Eddie e as turnês do Iron Maiden

Dave Beazley, amigo de Steve Harris (baixista e fundador da banda) foi um dos idealizadores de Eddie The Head:

“[…] Como na música ‘Iron Maiden a letra diz “See the blood begin to flow…” (veja o sangue começar a fluir…) Então para o pano de fundo que utilizávamos nos shows desenvolvi, com a ajuda de um amigo que estudava artes, uma máscara moldada a partir da minha própria face que tossia sangue durante essa passagem da música”, conta Beazley.

Os primórdios de Eddie: Painel que expelia fumaça e jorrava sangue

Com o passar dos anos as aparições de Eddie vão se tornando cada vez mais elaboradas, com direito a efeitos pirotécnicos, fogos de artifício, sonoplastia… Um cérebro gigantesco, ora conduzido à cabeça de Eddie, fazendo-o ganhar vida em pleno palco nos dá uma mostra que Eddie (e o Iron Maiden, claro) detém a ‘majestade’ da linguagem visual no Heavy Metal.

Tempos Áureos de Eddie: Excepcional evolução mecânica

 

 Snaggletooth “WarPig”- Motörhead

O Motörhead forjou ao longo das décadas uma carreira e tanto! Uma das pioneiras do movimento New Wave of British Heavy Metal, rompeu paradigmas e conquistou, com muito mérito, a condição de lenda do Rock/Heavy Metal. Logicamente, tinham que possuir um mascote que fizesse jus ao legado do trio:

Snaggletooth foi criado especialmente para a capa do disco de estreia do Motörhead (1977), tornando-se o logotipo da banda desde então. O primeiro esboço, por assim dizer, foi desenhado pelo artista Joe Pentagno; as demais interferências da capa, como o efeito do ‘filme negativo’ e aquela fonte característica com o nome da banda (efeito metalizado) foi elaborada pelo designer Phil Smee. O mascote faz jus à figura visual e sonora do Motörhead: Snaggletooth apresenta semelhanças com a imagem da banda, pois é certo que o javali exprime uma certa aura de primitividade, crueza, potência e força que são próprios dos ingleses, numa parceria que tem vigor.

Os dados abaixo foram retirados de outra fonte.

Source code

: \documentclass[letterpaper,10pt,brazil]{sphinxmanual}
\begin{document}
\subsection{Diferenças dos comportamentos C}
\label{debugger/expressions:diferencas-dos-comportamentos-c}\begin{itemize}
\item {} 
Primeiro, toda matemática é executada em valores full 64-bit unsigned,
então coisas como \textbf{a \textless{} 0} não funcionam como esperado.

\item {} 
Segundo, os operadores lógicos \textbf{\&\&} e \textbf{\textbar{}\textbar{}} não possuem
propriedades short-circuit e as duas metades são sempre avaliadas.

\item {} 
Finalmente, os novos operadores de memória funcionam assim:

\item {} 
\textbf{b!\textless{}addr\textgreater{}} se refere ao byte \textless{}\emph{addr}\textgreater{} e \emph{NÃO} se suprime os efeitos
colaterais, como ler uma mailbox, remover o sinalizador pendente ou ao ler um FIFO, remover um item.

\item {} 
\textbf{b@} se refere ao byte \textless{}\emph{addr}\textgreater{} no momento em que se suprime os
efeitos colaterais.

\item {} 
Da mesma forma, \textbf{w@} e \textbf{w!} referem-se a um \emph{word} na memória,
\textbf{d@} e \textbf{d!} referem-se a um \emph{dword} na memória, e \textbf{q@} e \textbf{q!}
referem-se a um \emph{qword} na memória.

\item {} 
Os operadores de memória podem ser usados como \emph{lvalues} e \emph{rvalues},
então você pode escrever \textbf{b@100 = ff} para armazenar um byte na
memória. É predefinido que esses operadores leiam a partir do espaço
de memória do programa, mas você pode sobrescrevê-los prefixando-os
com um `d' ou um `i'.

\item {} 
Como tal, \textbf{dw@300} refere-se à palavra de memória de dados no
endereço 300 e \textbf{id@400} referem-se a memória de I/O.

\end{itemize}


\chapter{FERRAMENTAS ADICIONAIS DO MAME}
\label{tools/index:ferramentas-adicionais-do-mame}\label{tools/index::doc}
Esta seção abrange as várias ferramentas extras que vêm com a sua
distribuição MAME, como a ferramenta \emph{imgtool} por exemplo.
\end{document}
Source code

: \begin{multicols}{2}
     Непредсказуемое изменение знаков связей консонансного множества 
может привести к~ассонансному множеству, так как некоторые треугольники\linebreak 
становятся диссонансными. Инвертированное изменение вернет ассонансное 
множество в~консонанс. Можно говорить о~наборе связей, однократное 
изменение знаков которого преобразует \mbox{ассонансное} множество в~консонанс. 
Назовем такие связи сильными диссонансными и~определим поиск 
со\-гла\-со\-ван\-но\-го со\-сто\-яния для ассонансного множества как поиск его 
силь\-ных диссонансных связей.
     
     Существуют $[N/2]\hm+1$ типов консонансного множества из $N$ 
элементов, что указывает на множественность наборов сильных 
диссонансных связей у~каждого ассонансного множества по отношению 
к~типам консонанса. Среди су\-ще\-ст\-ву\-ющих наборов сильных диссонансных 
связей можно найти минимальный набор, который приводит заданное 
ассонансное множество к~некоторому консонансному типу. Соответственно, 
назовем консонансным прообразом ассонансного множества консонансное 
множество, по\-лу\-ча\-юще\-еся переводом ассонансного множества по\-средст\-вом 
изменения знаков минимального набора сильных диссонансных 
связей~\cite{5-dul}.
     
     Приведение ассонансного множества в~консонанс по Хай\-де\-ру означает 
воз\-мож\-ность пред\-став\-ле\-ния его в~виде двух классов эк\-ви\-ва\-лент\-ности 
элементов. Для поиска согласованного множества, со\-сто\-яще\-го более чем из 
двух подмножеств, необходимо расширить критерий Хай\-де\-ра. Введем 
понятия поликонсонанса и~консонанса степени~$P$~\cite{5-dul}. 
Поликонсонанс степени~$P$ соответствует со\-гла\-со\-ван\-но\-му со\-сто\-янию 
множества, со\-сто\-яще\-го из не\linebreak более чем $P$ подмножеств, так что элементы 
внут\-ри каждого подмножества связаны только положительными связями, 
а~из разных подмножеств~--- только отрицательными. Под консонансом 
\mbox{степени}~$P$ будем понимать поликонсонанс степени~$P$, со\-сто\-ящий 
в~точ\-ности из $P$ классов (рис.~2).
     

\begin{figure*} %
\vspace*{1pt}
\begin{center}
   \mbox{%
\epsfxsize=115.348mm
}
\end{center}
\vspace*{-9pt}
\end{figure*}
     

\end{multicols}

De acordo com o criador, a inspiração para o WarPig foi a própria aparência de Lemmy Kilmister (vocal e baixo):

“A inspiração veio de um bastardo naturalmente irritado! E Lemmy é o mesmo! Então, era obrigatório ser um casamento poderoso; de uma ‘natureza primordial’. Eu fiz muitas pesquisas sobre tipos de caveiras e descobri que uma combinação cruzada de gorila, lobo e cão funcionariam bem com alguns chifres de javali. Lemmy adicionou capacete com pontas, correntes, espigas e grão”. Disse Joe Pentagno, que se refere carinhosamente ao mascote como The Bastard (O  Bastardo).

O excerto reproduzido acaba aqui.